_SOURCE DATA_.
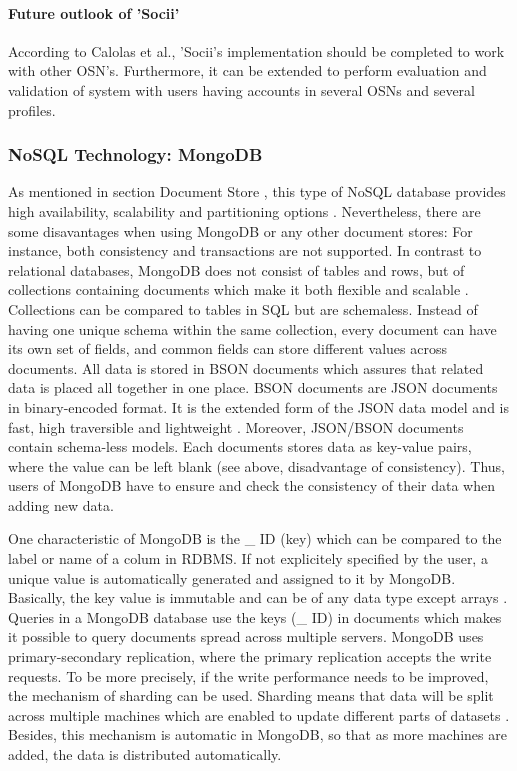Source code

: \paragraph{Future outlook of 'Socii'}

According to Calolas et al., 'Socii's implementation should be completed to work with other OSN's. Furthermore, it can be extended to perform evaluation and validation of system with users having accounts in several OSNs and several profiles. 

\subsubsection{NoSQL Technology: MongoDB}\label{mongodb}

As mentioned in section Document Store \pageref{documentstore}, this type of NoSQL database provides high availability, scalability and partitioning options \cite[p.25 ff.]{mongodb_edward}. Nevertheless, there are some disavantages when using MongoDB or any other document stores: For instance, both consistency and transactions are not supported. 
In contrast to relational databases, MongoDB does not consist of tables and rows, but of collections containing documents which make it both flexible and scalable \cite[p.25 ff.]{mongodb_edward}. Collections can be compared to tables in SQL but are schemaless. Instead of having one unique schema within the same collection, every document can have its own set of fields, and common fields can store different values across documents.  
All data is stored in \ac{BSON} documents which assures that related data is placed all together in one place. BSON documents are JSON documents in binary-encoded format. It is the extended form of the JSON data model and is fast, high traversible and lightweight \cite[p.31 ff.]{mongodb_edward}. Moreover, JSON/BSON documents contain schema-less models. Each documents stores data as key-value pairs, where the value can be left blank (see above, disadvantage of consistency). Thus, users of MongoDB have to ensure and check the consistency of their data when adding new data.

One characteristic of MongoDB is the {\_} ID (key) which can be compared to the label or name of a colum in RDBMS. If not explicitely specified by the user, a unique value is automatically generated and assigned  to it by MongoDB. Basically, the key value is immutable and can be of any data type except arrays \cite[p.31 ff.]{mongodb_edward}.
Queries in a MongoDB database use the keys ({\_} ID) in documents which makes it possible to query documents spread across multiple servers. 
MongoDB uses primary-secondary replication, where the primary replication accepts the write requests. To be more precisely, if the write performance needs to be improved, the mechanism of sharding can be used. Sharding means that data will be split across multiple machines which are enabled to update different parts of datasets \cite[p.25 ff.]{mongodb_edward}. Besides, this mechanism is automatic in MongoDB, so that as more machines are added, the data is distributed automatically.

_WORK TO COMPLETE_.
Word for word, output the lines from the beginning of the listing through the line holding "In contrast to" and nothing beyond them. Omit the pictures.

_THE COMPLETED TASK_.
Source code

: \paragraph{Future outlook of 'Socii'}

According to Calolas et al., 'Socii's implementation should be completed to work with other OSN's. Furthermore, it can be extended to perform evaluation and validation of system with users having accounts in several OSNs and several profiles. 

\subsubsection{NoSQL Technology: MongoDB}\label{mongodb}

As mentioned in section Document Store \pageref{documentstore}, this type of NoSQL database provides high availability, scalability and partitioning options \cite[p.25 ff.]{mongodb_edward}. Nevertheless, there are some disavantages when using MongoDB or any other document stores: For instance, both consistency and transactions are not supported. 
In contrast to relational databases, MongoDB does not consist of tables and rows, but of collections containing documents which make it both flexible and scalable \cite[p.25 ff.]{mongodb_edward}. Collections can be compared to tables in SQL but are schemaless. Instead of having one unique schema within the same collection, every document can have its own set of fields, and common fields can store different values across documents.  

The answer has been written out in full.